"""

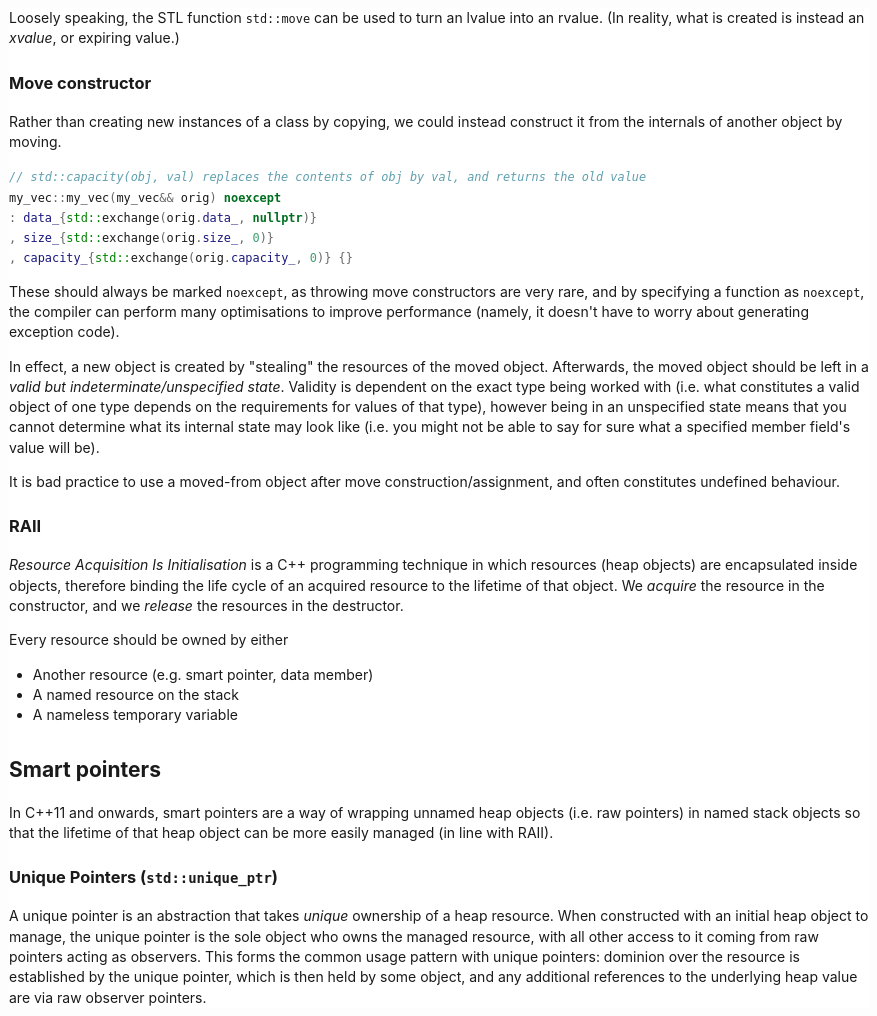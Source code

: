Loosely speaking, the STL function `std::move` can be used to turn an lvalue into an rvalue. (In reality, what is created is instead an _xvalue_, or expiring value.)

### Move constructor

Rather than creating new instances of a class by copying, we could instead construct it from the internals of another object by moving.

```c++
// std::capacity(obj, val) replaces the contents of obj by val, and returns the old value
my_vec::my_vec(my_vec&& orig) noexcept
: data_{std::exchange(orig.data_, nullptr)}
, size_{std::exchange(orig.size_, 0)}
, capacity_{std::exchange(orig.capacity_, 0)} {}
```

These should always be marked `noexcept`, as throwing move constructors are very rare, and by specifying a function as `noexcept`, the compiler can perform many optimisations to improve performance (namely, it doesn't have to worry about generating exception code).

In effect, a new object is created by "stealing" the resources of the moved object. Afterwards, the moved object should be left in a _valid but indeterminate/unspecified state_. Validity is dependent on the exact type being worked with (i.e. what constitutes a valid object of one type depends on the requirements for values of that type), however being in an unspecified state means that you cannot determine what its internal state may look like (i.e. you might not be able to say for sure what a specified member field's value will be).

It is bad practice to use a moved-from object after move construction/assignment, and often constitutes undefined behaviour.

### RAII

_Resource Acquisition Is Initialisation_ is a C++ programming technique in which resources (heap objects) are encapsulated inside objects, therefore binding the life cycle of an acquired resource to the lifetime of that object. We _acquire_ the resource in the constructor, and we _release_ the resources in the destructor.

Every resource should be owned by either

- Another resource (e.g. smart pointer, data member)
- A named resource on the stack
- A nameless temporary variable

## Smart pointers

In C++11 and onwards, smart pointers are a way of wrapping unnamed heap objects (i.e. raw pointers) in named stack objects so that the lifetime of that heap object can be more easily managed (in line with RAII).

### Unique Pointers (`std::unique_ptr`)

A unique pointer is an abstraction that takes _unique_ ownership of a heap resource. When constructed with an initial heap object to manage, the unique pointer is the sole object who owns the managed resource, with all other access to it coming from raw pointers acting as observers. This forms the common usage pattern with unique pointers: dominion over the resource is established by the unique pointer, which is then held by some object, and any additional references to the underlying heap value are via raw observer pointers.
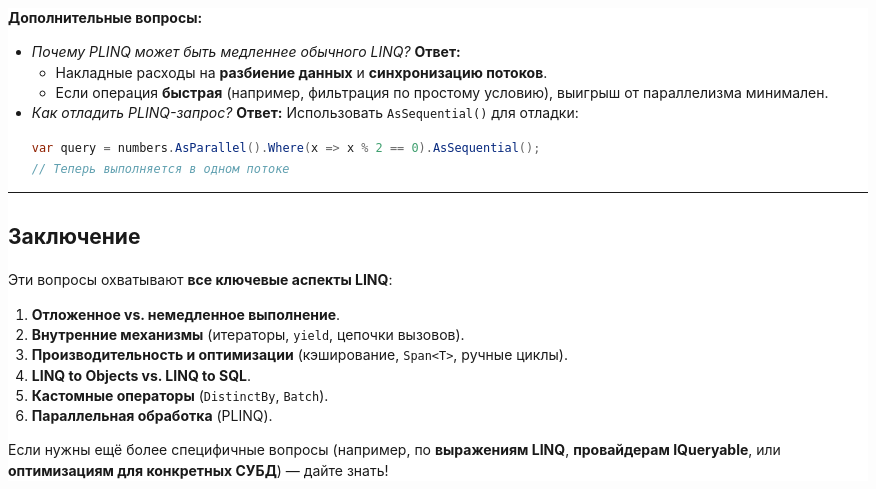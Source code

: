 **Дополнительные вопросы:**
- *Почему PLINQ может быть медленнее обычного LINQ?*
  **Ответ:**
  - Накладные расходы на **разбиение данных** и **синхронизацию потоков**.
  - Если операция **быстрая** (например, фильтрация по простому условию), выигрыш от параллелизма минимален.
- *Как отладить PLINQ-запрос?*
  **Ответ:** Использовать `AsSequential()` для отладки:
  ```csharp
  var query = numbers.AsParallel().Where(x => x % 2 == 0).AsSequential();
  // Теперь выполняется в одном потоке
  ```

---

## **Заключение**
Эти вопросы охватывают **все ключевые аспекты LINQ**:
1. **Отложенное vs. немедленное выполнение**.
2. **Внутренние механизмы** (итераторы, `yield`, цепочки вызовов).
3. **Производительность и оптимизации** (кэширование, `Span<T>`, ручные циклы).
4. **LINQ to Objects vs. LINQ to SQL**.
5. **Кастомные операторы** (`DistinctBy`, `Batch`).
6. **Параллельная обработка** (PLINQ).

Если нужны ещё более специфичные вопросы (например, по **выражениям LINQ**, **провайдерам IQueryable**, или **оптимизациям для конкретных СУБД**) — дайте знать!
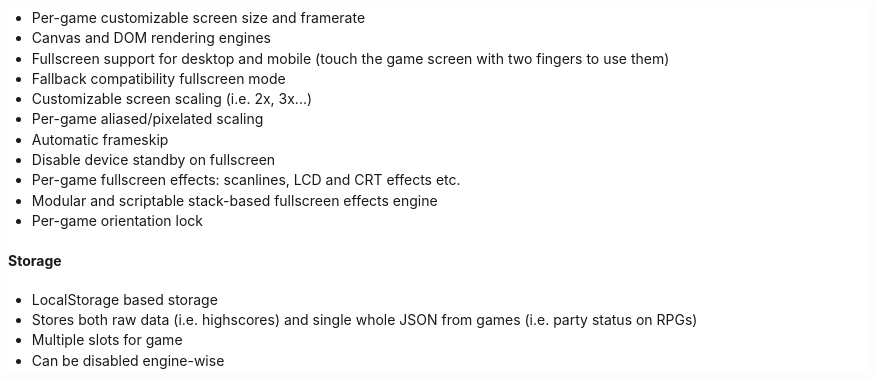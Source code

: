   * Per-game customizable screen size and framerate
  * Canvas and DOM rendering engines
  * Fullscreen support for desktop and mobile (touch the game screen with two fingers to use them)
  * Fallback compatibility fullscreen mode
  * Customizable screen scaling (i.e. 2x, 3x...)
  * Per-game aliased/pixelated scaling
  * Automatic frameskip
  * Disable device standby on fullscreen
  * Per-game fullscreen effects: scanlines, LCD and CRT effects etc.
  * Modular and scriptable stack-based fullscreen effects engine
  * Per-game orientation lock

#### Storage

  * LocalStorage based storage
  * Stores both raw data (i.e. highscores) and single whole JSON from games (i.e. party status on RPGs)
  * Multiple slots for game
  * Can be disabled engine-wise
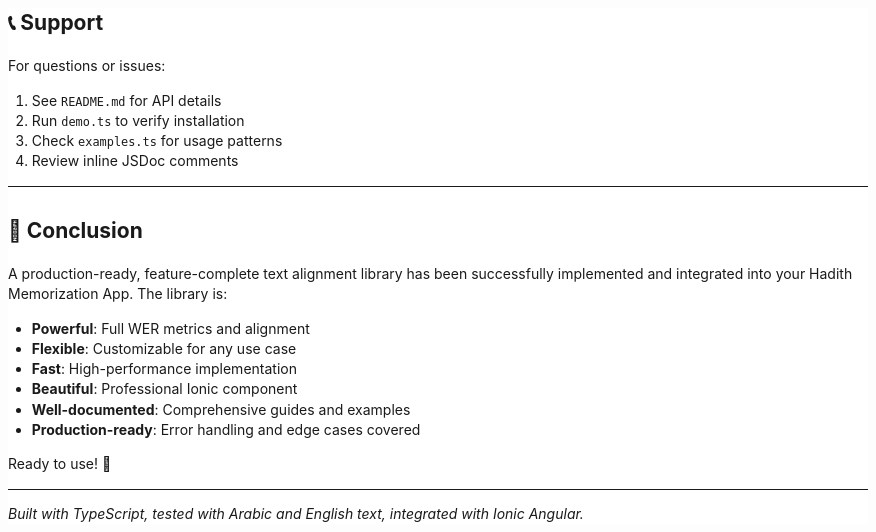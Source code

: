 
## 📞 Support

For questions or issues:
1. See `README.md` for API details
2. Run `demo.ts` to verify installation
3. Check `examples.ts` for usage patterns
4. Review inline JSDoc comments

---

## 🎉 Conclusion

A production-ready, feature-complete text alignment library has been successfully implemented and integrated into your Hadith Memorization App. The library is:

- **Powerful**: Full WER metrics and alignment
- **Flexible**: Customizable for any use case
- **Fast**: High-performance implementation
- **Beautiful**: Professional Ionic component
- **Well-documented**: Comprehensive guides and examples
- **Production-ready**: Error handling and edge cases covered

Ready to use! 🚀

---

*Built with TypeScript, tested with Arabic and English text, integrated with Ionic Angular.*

"""

Among the lines above, which contain the word "Если"? Copy every one.

Solution to this exercise
  - Если операция **быстрая** (например, фильтрация по простому условию), выигрыш от параллелизма минимален.
Если нужны ещё более специфичные вопросы (например, по **выражениям LINQ**, **провайдерам IQueryable**, или **оптимизациям для конкретных СУБД**) — дайте знать!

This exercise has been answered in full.